• [TASK MATERIAL]:
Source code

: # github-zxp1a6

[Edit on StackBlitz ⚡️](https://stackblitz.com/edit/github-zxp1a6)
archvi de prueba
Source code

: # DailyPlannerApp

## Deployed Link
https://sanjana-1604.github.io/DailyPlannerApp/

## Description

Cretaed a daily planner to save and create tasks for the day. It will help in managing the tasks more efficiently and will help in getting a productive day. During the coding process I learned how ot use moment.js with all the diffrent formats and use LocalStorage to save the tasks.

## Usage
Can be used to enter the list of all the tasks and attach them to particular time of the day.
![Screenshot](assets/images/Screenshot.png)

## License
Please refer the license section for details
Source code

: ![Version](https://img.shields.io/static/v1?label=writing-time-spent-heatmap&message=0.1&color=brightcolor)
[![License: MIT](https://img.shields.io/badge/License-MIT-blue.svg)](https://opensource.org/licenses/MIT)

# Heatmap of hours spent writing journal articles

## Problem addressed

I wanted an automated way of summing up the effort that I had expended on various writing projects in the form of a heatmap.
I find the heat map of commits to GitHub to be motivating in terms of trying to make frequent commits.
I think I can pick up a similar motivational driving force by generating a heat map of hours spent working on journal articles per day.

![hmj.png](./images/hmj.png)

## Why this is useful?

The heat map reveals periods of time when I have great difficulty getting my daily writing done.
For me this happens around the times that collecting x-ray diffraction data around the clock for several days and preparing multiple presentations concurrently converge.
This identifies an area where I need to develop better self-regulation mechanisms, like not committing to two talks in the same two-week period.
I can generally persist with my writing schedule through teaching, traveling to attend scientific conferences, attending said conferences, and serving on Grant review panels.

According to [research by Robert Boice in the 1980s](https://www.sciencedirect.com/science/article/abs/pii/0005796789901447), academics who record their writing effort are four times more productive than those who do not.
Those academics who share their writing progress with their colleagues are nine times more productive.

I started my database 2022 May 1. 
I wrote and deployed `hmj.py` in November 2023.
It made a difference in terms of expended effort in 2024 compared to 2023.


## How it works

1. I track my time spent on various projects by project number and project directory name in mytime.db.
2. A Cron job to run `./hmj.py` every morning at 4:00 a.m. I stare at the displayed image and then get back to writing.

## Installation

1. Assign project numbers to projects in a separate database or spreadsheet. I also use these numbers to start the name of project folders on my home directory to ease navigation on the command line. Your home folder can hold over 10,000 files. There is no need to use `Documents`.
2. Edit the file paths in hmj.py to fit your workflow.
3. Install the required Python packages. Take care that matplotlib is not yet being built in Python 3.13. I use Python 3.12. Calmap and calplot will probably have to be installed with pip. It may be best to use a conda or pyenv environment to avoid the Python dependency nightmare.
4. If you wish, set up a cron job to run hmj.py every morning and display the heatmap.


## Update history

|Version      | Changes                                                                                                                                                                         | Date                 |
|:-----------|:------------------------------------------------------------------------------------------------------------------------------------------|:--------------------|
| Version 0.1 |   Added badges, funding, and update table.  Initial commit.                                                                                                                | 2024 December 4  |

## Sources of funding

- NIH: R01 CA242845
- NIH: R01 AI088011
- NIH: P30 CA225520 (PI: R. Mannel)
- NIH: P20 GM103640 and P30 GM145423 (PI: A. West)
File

• [PROBLEM]: Extract all the entries word for word.

• [TASK ANSWER]:
Source code

: # github-zxp1a6

[Edit on StackBlitz ⚡️](https://stackblitz.com/edit/github-zxp1a6)
archvi de prueba
Source code

: # DailyPlannerApp

## Deployed Link
https://sanjana-1604.github.io/DailyPlannerApp/

## Description

Cretaed a daily planner to save and create tasks for the day. It will help in managing the tasks more efficiently and will help in getting a productive day. During the coding process I learned how ot use moment.js with all the diffrent formats and use LocalStorage to save the tasks.

## Usage
Can be used to enter the list of all the tasks and attach them to particular time of the day.
![Screenshot](assets/images/Screenshot.png)

## License
Please refer the license section for details
Source code

: ![Version](https://img.shields.io/static/v1?label=writing-time-spent-heatmap&message=0.1&color=brightcolor)
[![License: MIT](https://img.shields.io/badge/License-MIT-blue.svg)](https://opensource.org/licenses/MIT)

# Heatmap of hours spent writing journal articles

## Problem addressed

I wanted an automated way of summing up the effort that I had expended on various writing projects in the form of a heatmap.
I find the heat map of commits to GitHub to be motivating in terms of trying to make frequent commits.
I think I can pick up a similar motivational driving force by generating a heat map of hours spent working on journal articles per day.

![hmj.png](./images/hmj.png)

## Why this is useful?

The heat map reveals periods of time when I have great difficulty getting my daily writing done.
For me this happens around the times that collecting x-ray diffraction data around the clock for several days and preparing multiple presentations concurrently converge.
This identifies an area where I need to develop better self-regulation mechanisms, like not committing to two talks in the same two-week period.
I can generally persist with my writing schedule through teaching, traveling to attend scientific conferences, attending said conferences, and serving on Grant review panels.

According to [research by Robert Boice in the 1980s](https://www.sciencedirect.com/science/article/abs/pii/0005796789901447), academics who record their writing effort are four times more productive than those who do not.
Those academics who share their writing progress with their colleagues are nine times more productive.

I started my database 2022 May 1. 
I wrote and deployed `hmj.py` in November 2023.
It made a difference in terms of expended effort in 2024 compared to 2023.


## How it works

1. I track my time spent on various projects by project number and project directory name in mytime.db.
2. A Cron job to run `./hmj.py` every morning at 4:00 a.m. I stare at the displayed image and then get back to writing.

## Installation

1. Assign project numbers to projects in a separate database or spreadsheet. I also use these numbers to start the name of project folders on my home directory to ease navigation on the command line. Your home folder can hold over 10,000 files. There is no need to use `Documents`.
2. Edit the file paths in hmj.py to fit your workflow.
3. Install the required Python packages. Take care that matplotlib is not yet being built in Python 3.13. I use Python 3.12. Calmap and calplot will probably have to be installed with pip. It may be best to use a conda or pyenv environment to avoid the Python dependency nightmare.
4. If you wish, set up a cron job to run hmj.py every morning and display the heatmap.


## Update history

|Version      | Changes                                                                                                                                                                         | Date                 |
|:-----------|:------------------------------------------------------------------------------------------------------------------------------------------|:--------------------|
| Version 0.1 |   Added badges, funding, and update table.  Initial commit.                                                                                                                | 2024 December 4  |

## Sources of funding

- NIH: R01 CA242845
- NIH: R01 AI088011
- NIH: P30 CA225520 (PI: R. Mannel)
- NIH: P20 GM103640 and P30 GM145423 (PI: A. West)
File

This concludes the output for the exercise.